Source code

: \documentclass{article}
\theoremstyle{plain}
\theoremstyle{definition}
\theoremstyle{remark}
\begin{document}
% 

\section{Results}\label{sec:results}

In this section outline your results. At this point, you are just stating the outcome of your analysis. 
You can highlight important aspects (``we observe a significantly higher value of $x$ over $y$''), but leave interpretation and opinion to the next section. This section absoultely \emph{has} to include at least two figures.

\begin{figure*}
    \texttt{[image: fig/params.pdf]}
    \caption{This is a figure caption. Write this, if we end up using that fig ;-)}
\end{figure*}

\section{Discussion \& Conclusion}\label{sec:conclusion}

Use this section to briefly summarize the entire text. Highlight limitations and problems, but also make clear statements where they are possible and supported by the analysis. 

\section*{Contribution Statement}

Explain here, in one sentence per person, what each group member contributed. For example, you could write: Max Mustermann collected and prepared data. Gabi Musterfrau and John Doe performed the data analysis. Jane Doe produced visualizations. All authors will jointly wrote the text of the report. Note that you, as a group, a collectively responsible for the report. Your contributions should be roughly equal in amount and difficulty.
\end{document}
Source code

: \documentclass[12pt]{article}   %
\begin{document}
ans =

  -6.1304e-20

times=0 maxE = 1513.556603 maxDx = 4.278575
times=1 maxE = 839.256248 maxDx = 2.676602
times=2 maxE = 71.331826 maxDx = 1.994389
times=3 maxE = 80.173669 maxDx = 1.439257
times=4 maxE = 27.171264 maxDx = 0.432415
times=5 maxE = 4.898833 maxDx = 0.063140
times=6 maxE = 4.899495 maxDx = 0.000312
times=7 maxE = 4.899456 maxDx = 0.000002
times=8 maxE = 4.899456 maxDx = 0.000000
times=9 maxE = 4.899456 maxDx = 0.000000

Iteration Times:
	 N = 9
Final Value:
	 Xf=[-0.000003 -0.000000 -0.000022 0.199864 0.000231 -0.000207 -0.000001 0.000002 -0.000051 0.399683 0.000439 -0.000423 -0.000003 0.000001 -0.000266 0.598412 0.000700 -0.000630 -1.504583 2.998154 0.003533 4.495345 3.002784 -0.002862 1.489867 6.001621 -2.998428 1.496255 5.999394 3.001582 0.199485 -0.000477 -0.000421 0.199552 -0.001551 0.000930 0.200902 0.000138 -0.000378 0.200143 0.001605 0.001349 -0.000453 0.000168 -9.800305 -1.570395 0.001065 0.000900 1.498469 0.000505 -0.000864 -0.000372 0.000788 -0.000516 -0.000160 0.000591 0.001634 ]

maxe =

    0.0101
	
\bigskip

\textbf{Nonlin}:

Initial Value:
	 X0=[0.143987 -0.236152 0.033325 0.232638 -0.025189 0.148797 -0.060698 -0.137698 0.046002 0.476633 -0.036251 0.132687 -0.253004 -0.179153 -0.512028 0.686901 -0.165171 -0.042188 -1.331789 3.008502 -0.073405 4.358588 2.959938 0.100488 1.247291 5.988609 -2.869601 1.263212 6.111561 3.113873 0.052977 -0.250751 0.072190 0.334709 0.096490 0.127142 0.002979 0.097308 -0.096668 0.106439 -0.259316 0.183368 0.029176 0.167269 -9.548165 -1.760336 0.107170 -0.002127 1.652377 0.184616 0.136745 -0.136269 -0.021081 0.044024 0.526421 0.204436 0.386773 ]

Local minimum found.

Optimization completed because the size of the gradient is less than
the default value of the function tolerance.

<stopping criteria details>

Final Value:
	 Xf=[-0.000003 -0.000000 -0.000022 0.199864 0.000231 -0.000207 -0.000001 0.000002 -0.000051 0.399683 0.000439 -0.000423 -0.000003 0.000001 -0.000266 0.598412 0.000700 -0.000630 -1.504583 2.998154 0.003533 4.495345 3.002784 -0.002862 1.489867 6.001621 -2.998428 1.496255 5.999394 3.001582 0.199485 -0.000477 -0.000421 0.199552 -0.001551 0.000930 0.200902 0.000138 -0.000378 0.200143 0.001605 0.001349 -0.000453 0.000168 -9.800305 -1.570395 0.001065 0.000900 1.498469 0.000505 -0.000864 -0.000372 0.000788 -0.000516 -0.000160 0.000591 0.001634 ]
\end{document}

The task: If a line in the entries above contains the word "documentclass", copy it.

Task response:
: \documentclass{article}
: \documentclass[12pt]{article}   %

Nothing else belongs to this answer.